Breeding and Nesting
Mountain Chickadee: Five to twelve white eggs, sometimes with red brown spots, are laid in a nest made of coarse materials such as moss, lined with plant material including grass, moss, feathers, and hair, and built in a tree or snag from 1 to 23 feet above the ground, or in a nest box.
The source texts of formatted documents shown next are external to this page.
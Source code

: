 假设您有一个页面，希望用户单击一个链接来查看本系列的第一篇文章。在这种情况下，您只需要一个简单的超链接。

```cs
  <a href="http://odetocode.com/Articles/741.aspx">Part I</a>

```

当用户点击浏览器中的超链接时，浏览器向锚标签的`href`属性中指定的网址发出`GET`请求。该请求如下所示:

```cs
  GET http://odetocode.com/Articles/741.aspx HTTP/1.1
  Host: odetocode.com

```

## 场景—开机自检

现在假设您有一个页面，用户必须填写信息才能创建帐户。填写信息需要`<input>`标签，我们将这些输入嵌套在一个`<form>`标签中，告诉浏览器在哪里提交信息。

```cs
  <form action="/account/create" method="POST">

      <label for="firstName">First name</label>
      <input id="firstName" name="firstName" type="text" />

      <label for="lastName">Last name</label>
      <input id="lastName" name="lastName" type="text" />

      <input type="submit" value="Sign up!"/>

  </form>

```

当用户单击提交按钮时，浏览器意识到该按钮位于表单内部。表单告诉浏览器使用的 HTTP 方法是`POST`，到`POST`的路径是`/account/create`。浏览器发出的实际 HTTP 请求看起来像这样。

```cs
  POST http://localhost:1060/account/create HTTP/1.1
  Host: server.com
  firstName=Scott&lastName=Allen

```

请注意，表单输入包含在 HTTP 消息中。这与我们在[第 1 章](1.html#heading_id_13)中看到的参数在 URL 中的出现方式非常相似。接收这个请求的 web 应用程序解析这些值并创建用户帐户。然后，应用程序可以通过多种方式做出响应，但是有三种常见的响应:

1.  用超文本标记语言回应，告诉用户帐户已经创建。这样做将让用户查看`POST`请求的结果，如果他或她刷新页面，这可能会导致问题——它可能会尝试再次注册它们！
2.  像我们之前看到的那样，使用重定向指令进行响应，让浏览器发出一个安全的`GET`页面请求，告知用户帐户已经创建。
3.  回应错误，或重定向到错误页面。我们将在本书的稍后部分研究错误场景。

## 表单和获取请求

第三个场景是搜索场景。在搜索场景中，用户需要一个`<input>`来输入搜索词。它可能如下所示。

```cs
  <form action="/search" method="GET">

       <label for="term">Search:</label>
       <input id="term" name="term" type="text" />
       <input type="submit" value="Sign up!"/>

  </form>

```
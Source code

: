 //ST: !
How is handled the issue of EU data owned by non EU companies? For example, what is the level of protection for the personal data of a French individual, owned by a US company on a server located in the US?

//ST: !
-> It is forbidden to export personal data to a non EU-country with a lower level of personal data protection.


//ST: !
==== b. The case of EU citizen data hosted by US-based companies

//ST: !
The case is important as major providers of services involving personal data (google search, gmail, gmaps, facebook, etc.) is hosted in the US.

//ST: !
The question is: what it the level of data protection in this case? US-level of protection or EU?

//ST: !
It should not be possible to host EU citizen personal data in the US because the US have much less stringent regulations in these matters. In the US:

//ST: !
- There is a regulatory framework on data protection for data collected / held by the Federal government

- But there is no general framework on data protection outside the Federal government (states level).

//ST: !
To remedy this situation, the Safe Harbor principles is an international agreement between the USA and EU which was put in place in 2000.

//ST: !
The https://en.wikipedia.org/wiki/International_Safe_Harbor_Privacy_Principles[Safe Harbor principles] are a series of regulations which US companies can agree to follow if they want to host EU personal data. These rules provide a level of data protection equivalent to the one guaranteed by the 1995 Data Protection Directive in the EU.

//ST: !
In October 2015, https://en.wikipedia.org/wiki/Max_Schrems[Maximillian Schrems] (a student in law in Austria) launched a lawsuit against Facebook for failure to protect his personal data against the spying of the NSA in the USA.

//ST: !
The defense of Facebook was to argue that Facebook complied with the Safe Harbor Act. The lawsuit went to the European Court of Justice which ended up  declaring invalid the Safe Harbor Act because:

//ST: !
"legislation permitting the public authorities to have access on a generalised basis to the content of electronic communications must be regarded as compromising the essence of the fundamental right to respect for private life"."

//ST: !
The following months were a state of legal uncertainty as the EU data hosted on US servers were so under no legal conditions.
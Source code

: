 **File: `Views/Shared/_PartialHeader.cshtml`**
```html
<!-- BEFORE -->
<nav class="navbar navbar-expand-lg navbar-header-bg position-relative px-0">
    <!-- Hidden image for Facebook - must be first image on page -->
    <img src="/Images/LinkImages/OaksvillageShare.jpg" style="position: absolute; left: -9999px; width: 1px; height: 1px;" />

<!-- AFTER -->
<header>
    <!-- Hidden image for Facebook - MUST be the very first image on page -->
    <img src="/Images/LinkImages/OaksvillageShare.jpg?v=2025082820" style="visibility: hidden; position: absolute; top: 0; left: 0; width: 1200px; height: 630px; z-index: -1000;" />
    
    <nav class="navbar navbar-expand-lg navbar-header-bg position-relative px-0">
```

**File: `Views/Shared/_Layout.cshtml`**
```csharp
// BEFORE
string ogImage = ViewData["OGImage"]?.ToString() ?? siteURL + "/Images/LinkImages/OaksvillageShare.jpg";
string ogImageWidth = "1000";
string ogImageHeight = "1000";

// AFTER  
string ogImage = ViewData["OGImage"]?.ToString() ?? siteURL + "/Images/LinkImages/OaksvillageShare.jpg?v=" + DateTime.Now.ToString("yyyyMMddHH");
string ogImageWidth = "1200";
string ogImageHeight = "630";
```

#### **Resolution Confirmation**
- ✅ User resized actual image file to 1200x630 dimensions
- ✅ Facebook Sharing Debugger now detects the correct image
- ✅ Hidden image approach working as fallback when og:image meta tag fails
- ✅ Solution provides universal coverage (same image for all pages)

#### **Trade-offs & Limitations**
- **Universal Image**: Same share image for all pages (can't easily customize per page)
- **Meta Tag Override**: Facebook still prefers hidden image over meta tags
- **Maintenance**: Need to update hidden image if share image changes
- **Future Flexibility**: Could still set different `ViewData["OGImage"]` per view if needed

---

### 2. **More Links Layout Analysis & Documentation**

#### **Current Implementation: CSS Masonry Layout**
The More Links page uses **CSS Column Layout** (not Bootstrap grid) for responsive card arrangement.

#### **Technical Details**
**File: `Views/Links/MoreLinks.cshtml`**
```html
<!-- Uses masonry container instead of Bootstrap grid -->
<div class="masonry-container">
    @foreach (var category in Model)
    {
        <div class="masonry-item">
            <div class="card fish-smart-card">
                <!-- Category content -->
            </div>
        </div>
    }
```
Incubation ranges from 11 to 12 days and is carried out by both parents
Foraging and Feeding
Mountain Chickadee: Eats insects, spiders, eggs of both, conifer seeds, and berries; gleans food from foliage and tree bark, often by hanging upside down.
Readily Eats
Suet, Sunflower Seed
Vocalization
Mountain Chickadee: Song is a three or four note downward whistle of "fee-bee-bay" or "fee-bee-fee-bee." Call is a throaty "chick-adee-adee-adee."
Similar Species
Mountain Chickadee: Bridled Titmouse has a tuft and black line encircling the face, connecting the eye-line with the bib. Black-capped Chickadee lacks white eyebrow, lower edge of black bib more ragged, and has pale olive-brown wash on sides, flanks, and lower belly.